Çünkü, ekonomi atmosferini saran "güvensizlik" bulutlarını dağıtacak; negatif enerji birikimini "bereket yağmurlarına" dönüştürecek çözüm formüllerini bulmak ve uygulamak herkesin elinde olsaydı hükümetlere, ekonomi yönetimlerine gerek ve ihtiyaç kalmazdı.
Ama, var! Sebebi ne olursa olsun, ekonominin sürüklendiği küresel krizin
"iç etkilerini" bertaraf etme yükümlüğü işbaşındaki hükümetin omuzlarında. Ne ki, hükümet ve ekonomi yönetimi bu yükümlülüğü lâyıkıyla yerine getirebilmiş değil. Ekonomi, kamuoyu bu noktada hemfikir.
Bir de şu var: "Güvensizlik" üzerine bina edilen eleştiriler, aslında hükümete duyulan güvensizliğin de işareti. Hani, "kralı" eleştiremeyenlerin "çevresini" eleştirmeleri gibi bir durum.
Çözüm problemin içinde
İş dünyasından gelen tüm sinyaller, güvensizliği giderecek çözümün, güvensizliği doğuran problemde gizli olduğunu gösteriyor. Problem, krizin küresel karakteriyle birlikte doğru algılanmasını gerektiriyor. Bu çözümün birinci adımı.
İkinci adım, doğru algılanan krizin doğru tanımlanması. Algılamadaki yanlışlık veya yetersizlik, tıpkı "yığınaktaki yanlış harbin sonuna kadar devam eder" askeri ilkesi gibi işliyor; krizin doğru tanımlanmasını önlüyor.
Üçüncü adım, doğru algılama bağlamında doğru tanımlanmış krizin aşama aşama "paketlenmesi"; her paketin mutlaka birbiriyle bağlantılı, tutarlı ve etkileşimli tasarlanıp bütünleştirilerek tüm ayrıntılarıyla açıklanması ve uygulamaya geçilmesi.

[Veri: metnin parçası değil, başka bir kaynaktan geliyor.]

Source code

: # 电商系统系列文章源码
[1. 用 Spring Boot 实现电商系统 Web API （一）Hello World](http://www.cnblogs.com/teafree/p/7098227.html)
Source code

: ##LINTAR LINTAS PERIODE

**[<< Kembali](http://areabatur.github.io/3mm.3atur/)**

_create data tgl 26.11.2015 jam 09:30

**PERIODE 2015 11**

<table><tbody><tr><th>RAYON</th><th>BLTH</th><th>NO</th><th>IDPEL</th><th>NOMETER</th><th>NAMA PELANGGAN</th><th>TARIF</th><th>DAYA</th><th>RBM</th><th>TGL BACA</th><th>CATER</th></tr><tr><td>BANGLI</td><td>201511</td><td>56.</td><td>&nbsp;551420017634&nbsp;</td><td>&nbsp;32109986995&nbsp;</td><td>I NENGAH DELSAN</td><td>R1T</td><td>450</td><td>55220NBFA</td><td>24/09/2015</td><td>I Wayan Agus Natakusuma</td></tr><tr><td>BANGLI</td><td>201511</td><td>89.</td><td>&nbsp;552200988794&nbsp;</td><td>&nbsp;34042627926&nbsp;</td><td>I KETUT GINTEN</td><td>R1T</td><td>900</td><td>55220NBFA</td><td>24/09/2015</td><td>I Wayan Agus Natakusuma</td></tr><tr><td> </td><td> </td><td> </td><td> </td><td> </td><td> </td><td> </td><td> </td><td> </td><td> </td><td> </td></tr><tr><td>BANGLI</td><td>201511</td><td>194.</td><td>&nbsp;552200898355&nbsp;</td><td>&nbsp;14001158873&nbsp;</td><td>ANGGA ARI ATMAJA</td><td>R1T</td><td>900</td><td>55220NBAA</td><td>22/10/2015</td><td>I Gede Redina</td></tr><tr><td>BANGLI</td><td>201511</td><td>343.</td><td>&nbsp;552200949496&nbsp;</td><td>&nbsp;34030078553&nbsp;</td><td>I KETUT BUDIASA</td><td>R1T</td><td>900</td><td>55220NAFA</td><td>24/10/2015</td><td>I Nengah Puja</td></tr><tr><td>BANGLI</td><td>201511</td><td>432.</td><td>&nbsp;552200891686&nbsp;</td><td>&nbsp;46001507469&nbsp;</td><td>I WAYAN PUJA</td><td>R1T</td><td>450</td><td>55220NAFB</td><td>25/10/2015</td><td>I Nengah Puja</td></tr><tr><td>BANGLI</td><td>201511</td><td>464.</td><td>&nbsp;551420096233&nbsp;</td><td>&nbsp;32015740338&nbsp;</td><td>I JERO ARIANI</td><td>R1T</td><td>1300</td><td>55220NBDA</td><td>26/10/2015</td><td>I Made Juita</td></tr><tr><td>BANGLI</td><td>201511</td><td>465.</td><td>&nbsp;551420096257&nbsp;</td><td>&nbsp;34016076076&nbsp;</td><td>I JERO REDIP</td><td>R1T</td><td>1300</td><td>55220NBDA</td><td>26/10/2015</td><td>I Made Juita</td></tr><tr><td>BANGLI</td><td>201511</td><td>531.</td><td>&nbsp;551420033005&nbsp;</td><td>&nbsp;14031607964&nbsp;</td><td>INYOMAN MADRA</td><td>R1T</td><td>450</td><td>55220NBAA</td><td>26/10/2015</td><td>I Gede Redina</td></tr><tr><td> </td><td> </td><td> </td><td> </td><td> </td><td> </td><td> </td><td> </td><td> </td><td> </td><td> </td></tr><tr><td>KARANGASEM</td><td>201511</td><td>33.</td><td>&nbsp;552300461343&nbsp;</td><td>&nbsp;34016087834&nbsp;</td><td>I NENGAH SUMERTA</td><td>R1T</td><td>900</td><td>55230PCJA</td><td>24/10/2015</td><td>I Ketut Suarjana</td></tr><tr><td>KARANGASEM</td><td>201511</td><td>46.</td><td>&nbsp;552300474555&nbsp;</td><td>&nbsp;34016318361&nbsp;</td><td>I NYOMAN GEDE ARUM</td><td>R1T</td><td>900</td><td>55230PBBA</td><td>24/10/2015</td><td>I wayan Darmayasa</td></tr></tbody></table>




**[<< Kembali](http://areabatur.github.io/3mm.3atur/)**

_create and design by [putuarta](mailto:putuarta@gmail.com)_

Bugün, tüm kesimleriyle "güvensizliği" en önemli sorun olarak gören iş dünyasını ve ekonomi organizmasını rahatlatacak çözüm yöntemi, bu. Hükümet ve ekonomi yönetimi, şimdiye kadar alınan parçalı, hedefleri bulanık tedbirlerin neden kimseyi inandırmadığını, neden "güven" yaratamadığını hiç düşündü mü?